Saved data entries >>
....

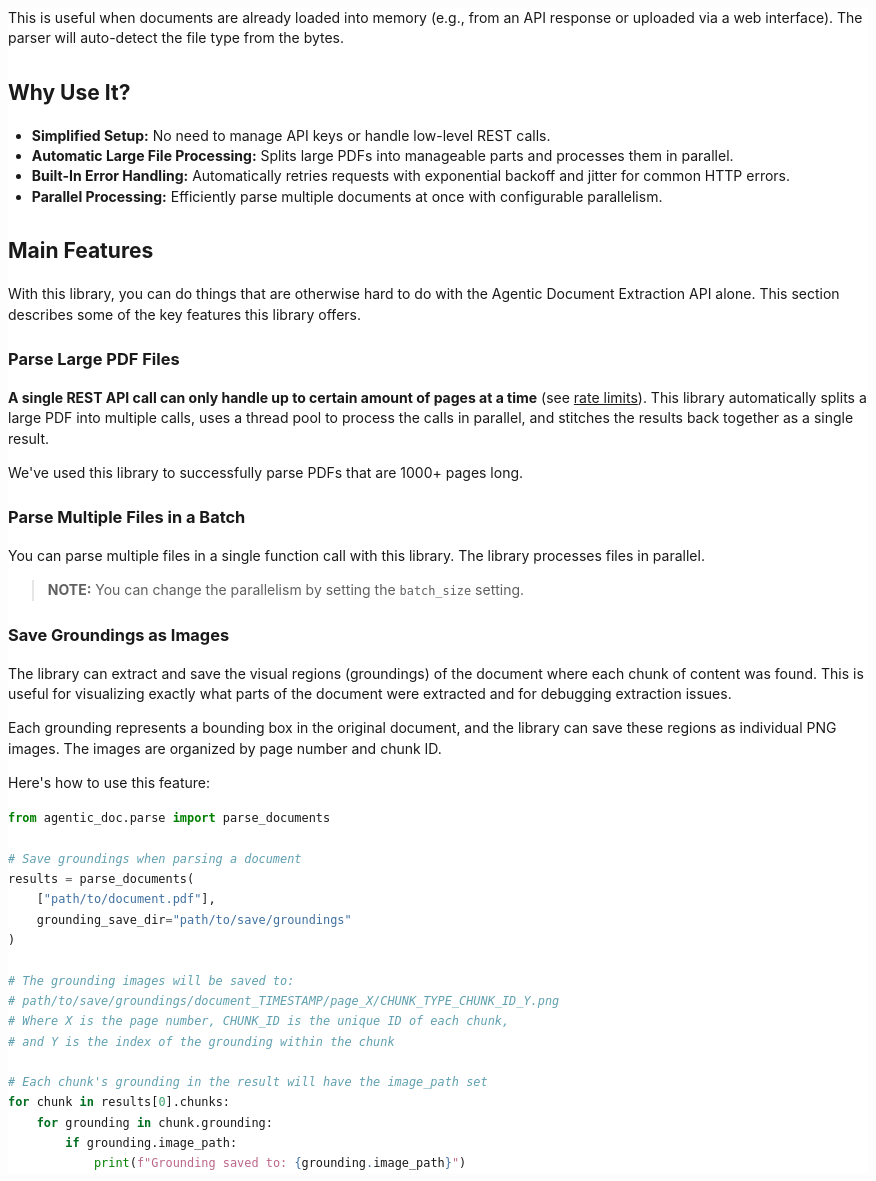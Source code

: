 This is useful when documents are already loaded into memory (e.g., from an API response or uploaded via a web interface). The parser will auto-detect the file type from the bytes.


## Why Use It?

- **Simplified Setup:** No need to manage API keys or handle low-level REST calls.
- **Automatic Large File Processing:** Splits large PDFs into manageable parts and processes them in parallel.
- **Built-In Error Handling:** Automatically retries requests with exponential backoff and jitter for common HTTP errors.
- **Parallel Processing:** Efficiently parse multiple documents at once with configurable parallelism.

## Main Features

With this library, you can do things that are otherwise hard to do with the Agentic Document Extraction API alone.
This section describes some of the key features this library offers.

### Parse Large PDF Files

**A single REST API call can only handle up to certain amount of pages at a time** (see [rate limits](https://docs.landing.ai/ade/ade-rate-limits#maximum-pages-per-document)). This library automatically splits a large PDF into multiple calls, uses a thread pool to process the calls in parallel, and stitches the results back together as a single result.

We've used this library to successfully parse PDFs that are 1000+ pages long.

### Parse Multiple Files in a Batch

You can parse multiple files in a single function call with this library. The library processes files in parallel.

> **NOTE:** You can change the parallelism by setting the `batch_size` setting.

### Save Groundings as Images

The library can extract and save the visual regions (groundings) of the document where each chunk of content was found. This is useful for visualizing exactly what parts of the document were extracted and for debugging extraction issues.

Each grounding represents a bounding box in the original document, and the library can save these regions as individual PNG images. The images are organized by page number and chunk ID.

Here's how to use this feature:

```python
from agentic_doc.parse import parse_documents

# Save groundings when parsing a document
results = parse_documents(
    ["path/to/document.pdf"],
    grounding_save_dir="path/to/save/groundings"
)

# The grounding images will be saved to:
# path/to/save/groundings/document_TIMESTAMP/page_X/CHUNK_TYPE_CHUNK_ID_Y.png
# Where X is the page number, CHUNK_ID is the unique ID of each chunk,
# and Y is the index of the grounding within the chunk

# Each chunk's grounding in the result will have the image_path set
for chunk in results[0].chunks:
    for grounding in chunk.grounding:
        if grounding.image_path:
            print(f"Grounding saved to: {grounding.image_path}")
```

....

EXERCISE PROMPT >> Once you reach the line with "- **Parallel Processing:**" in the data above, copy it and every line after it exactly, up to and including the line with "### Parse Large PDF Files".

SOLUTION FOR THIS TASK >>
- **Parallel Processing:** Efficiently parse multiple documents at once with configurable parallelism.

## Main Features

With this library, you can do things that are otherwise hard to do with the Agentic Document Extraction API alone.
This section describes some of the key features this library offers.

### Parse Large PDF Files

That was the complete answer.